Instructions for the task — Within the records, which lines hold the string "config"? Report each one by copying it.

Records provided —
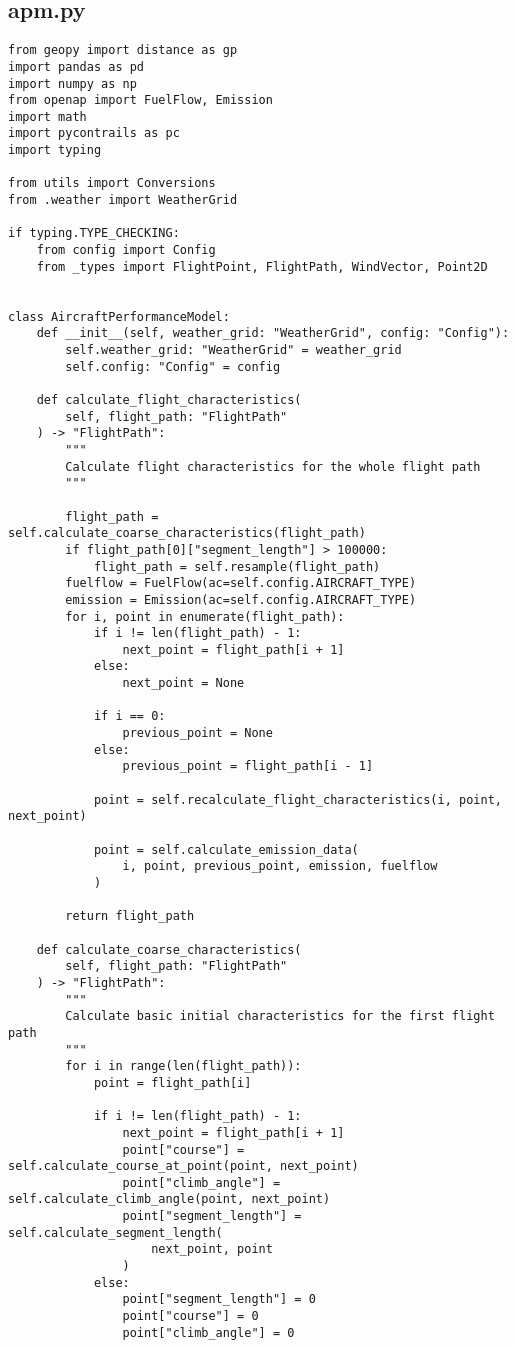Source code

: \subsection{apm.py}
\begin{verbatim}
from geopy import distance as gp
import pandas as pd
import numpy as np
from openap import FuelFlow, Emission
import math
import pycontrails as pc
import typing

from utils import Conversions
from .weather import WeatherGrid

if typing.TYPE_CHECKING:
    from config import Config
    from _types import FlightPoint, FlightPath, WindVector, Point2D


class AircraftPerformanceModel:
    def __init__(self, weather_grid: "WeatherGrid", config: "Config"):
        self.weather_grid: "WeatherGrid" = weather_grid
        self.config: "Config" = config

    def calculate_flight_characteristics(
        self, flight_path: "FlightPath"
    ) -> "FlightPath":
        """
        Calculate flight characteristics for the whole flight path
        """

        flight_path = self.calculate_coarse_characteristics(flight_path)
        if flight_path[0]["segment_length"] > 100000:
            flight_path = self.resample(flight_path)
        fuelflow = FuelFlow(ac=self.config.AIRCRAFT_TYPE)
        emission = Emission(ac=self.config.AIRCRAFT_TYPE)
        for i, point in enumerate(flight_path):
            if i != len(flight_path) - 1:
                next_point = flight_path[i + 1]
            else:
                next_point = None

            if i == 0:
                previous_point = None
            else:
                previous_point = flight_path[i - 1]

            point = self.recalculate_flight_characteristics(i, point, next_point)

            point = self.calculate_emission_data(
                i, point, previous_point, emission, fuelflow
            )

        return flight_path

    def calculate_coarse_characteristics(
        self, flight_path: "FlightPath"
    ) -> "FlightPath":
        """
        Calculate basic initial characteristics for the first flight path
        """
        for i in range(len(flight_path)):
            point = flight_path[i]

            if i != len(flight_path) - 1:
                next_point = flight_path[i + 1]
                point["course"] = self.calculate_course_at_point(point, next_point)
                point["climb_angle"] = self.calculate_climb_angle(point, next_point)
                point["segment_length"] = self.calculate_segment_length(
                    next_point, point
                )
            else:
                point["segment_length"] = 0
                point["course"] = 0
                point["climb_angle"] = 0


\end{verbatim}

Answer to the problem —
    from config import Config
    def __init__(self, weather_grid: "WeatherGrid", config: "Config"):
        self.config: "Config" = config
        fuelflow = FuelFlow(ac=self.config.AIRCRAFT_TYPE)
        emission = Emission(ac=self.config.AIRCRAFT_TYPE)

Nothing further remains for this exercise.